Trash found nearly 10,928m under Pacific Ocean during submarine dive

The submarine DSV Limiting Factor floats near the research vessel DSSV Pressure Drop above the Pacific Ocean's Mariana Trench. PHOTO: REUTERS
Undersea explorer Victor Vescovo pilots the submarine DSV Limiting Factor in the Pacific Ocean's Mariana Trench. PHOTO: REUTERS

SANTA FE (REUTERS) - On the deepest dive ever made by a human inside a submarine, a Texas investor found something he could have found in the gutter of nearly any street in the world: trash.

Mr Victor Vescovo, a retired naval officer, made the unsettling discovery as he descended nearly 10,928m to a point in the Pacific Ocean's Mariana Trench that is the deepest place on Earth, his expedition said in a statement on Monday (May 13).

His dive went 16m lower than the previous deepest descent in the trench in 1960.

Mr Vescovo, the Dallas-based co-founder of Insight Equity Holdings, a private equity fund, found the manmade material on the ocean floor and is trying to confirm that it is plastic, said Ms Stephanie Fitzherbert, a spokesman for Mr Vescovo's Five Deeps Expedition.

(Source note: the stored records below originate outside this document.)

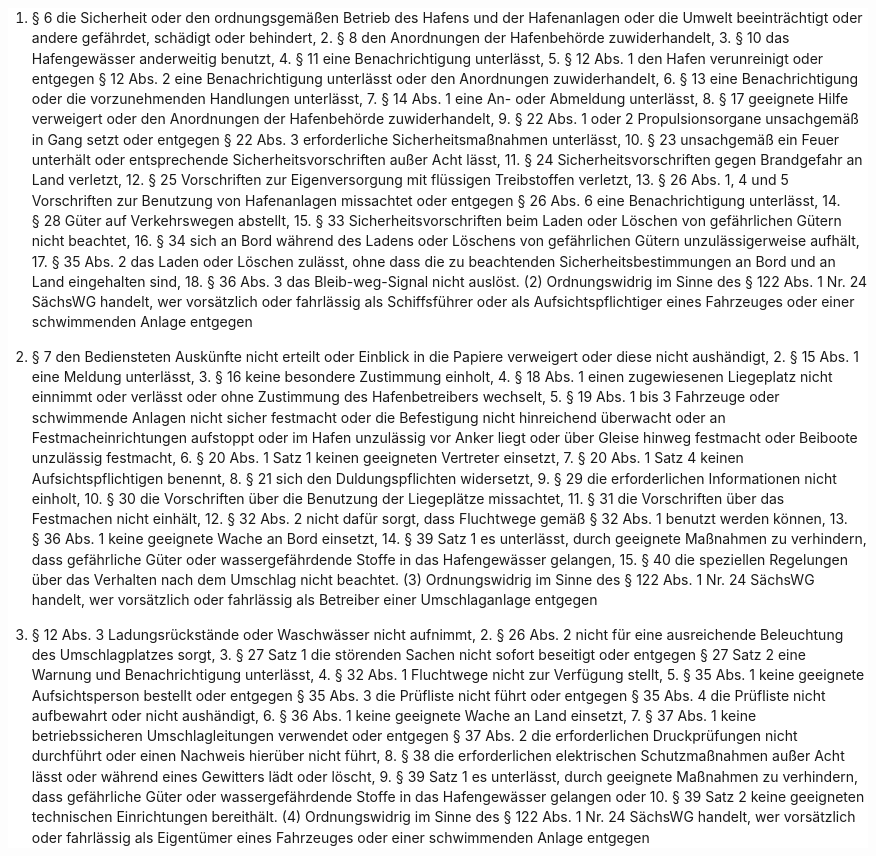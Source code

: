 1. § 6 die Sicherheit oder den ordnungsgemäßen Betrieb des Hafens und der Hafenanlagen oder die Umwelt beeinträchtigt oder andere gefährdet, schädigt oder behindert, 2. § 8 den Anordnungen der Hafenbehörde zuwiderhandelt, 3. § 10 das Hafengewässer anderweitig benutzt, 4. § 11 eine Benachrichtigung unterlässt, 5. § 12 Abs. 1 den Hafen verunreinigt oder entgegen § 12 Abs. 2 eine Benachrichtigung unterlässt oder den Anordnungen zuwiderhandelt, 6. § 13 eine Benachrichtigung oder die vorzunehmenden Handlungen unterlässt, 7. § 14 Abs. 1 eine An- oder Abmeldung unterlässt, 8. § 17 geeignete Hilfe verweigert oder den Anordnungen der Hafenbehörde zuwiderhandelt, 9. § 22 Abs. 1 oder 2 Propulsionsorgane unsachgemäß in Gang setzt oder entgegen § 22 Abs. 3 erforderliche Sicherheitsmaßnahmen unterlässt, 10. § 23 unsachgemäß ein Feuer unterhält oder entsprechende Sicherheitsvorschriften außer Acht lässt, 11. § 24 Sicherheitsvorschriften gegen Brandgefahr an Land verletzt, 12. § 25 Vorschriften zur Eigenversorgung mit flüssigen Treibstoffen verletzt, 13. § 26 Abs. 1, 4 und 5 Vorschriften zur Benutzung von Hafenanlagen missachtet oder entgegen § 26 Abs. 6 eine Benachrichtigung unterlässt, 14. § 28 Güter auf Verkehrswegen abstellt, 15. § 33 Sicherheitsvorschriften beim Laden oder Löschen von gefährlichen Gütern nicht beachtet, 16. § 34 sich an Bord während des Ladens oder Löschens von gefährlichen Gütern unzulässigerweise aufhält, 17. § 35 Abs. 2 das Laden oder Löschen zulässt, ohne dass die zu beachtenden Sicherheitsbestimmungen an Bord und an Land eingehalten sind, 18. § 36 Abs. 3 das Bleib-weg-Signal nicht auslöst. (2) Ordnungswidrig im Sinne des § 122 Abs. 1 Nr. 24 
        SächsWG handelt, wer vorsätzlich oder fahrlässig als Schiffsführer oder als Aufsichtspflichtiger eines Fahrzeuges oder einer schwimmenden Anlage entgegen

1. § 7 den Bediensteten Auskünfte nicht erteilt oder Einblick in die Papiere verweigert oder diese nicht aushändigt, 2. § 15 Abs. 1 eine Meldung unterlässt, 3. § 16 keine besondere Zustimmung einholt, 4. § 18 Abs. 1 einen zugewiesenen Liegeplatz nicht einnimmt oder verlässt oder ohne Zustimmung des Hafenbetreibers wechselt, 5. § 19 Abs. 1 bis 3 Fahrzeuge oder schwimmende Anlagen nicht sicher festmacht oder die Befestigung nicht hinreichend überwacht oder an Festmacheinrichtungen aufstoppt oder im Hafen unzulässig vor Anker liegt oder über Gleise hinweg festmacht oder Beiboote unzulässig festmacht, 6. § 20 Abs. 1 Satz 1 keinen geeigneten Vertreter einsetzt, 7. § 20 Abs. 1 Satz 4 keinen Aufsichtspflichtigen benennt, 8. § 21 sich den Duldungspflichten widersetzt, 9. § 29 die erforderlichen Informationen nicht einholt, 10. § 30 die Vorschriften über die Benutzung der Liegeplätze missachtet, 11. § 31 die Vorschriften über das Festmachen nicht einhält, 12. § 32 Abs. 2 nicht dafür sorgt, dass Fluchtwege gemäß § 32 Abs. 1 benutzt werden können, 13. § 36 Abs. 1 keine geeignete Wache an Bord einsetzt, 14. § 39 Satz 1 es unterlässt, durch geeignete Maßnahmen zu verhindern, dass gefährliche Güter oder wassergefährdende Stoffe in das Hafengewässer gelangen, 15. § 40 die speziellen Regelungen über das Verhalten nach dem Umschlag nicht beachtet. (3) Ordnungswidrig im Sinne des § 122 Abs. 1 Nr. 24 
        SächsWG handelt, wer vorsätzlich oder fahrlässig als Betreiber einer Umschlaganlage entgegen

1. § 12 Abs. 3 Ladungsrückstände oder Waschwässer nicht aufnimmt, 2. § 26 Abs. 2 nicht für eine ausreichende Beleuchtung des Umschlagplatzes sorgt, 3. § 27 Satz 1 die störenden Sachen nicht sofort beseitigt oder entgegen § 27 Satz 2 eine Warnung und Benachrichtigung unterlässt, 4. § 32 Abs. 1 Fluchtwege nicht zur Verfügung stellt, 5. § 35 Abs. 1 keine geeignete Aufsichtsperson bestellt oder entgegen § 35 Abs. 3 die Prüfliste nicht führt oder entgegen § 35 Abs. 4 die Prüfliste nicht aufbewahrt oder nicht aushändigt, 6. § 36 Abs. 1 keine geeignete Wache an Land einsetzt, 7. § 37 Abs. 1 keine betriebssicheren Umschlagleitungen verwendet oder entgegen § 37 Abs. 2 die erforderlichen Druckprüfungen nicht durchführt oder einen Nachweis hierüber nicht führt, 8. § 38 die erforderlichen elektrischen Schutzmaßnahmen außer Acht lässt oder während eines Gewitters lädt oder löscht, 9. § 39 Satz 1 es unterlässt, durch geeignete Maßnahmen zu verhindern, dass gefährliche Güter oder wassergefährdende Stoffe in das Hafengewässer gelangen oder 10. § 39 Satz 2 keine geeigneten technischen Einrichtungen bereithält. (4) Ordnungswidrig im Sinne des § 122 Abs. 1 Nr. 24 
        SächsWG handelt, wer vorsätzlich oder fahrlässig als Eigentümer eines Fahrzeuges oder einer schwimmenden Anlage entgegen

Plastic waste has reached epidemic proportions, with an estimated 100 million tonnes of it now found in the world's oceans, according to the United Nations.

In the last three weeks, the expedition has made four dives in the Mariana Trench in Mr Vescovo's submarine, "DSV Limiting Factor", collecting biological and rock samples.

It was the third time humans have dived to the deepest point in the ocean, known as Challenger Deep. Canadian movie maker James Cameron was the last to visit in 2012 in his submarine, reaching a depth of 10,908m.

Prior to Mr Cameron's dive, the first-ever expedition to Challenger Deep was made by the US Navy in 1960, reaching a depth of 10,912m.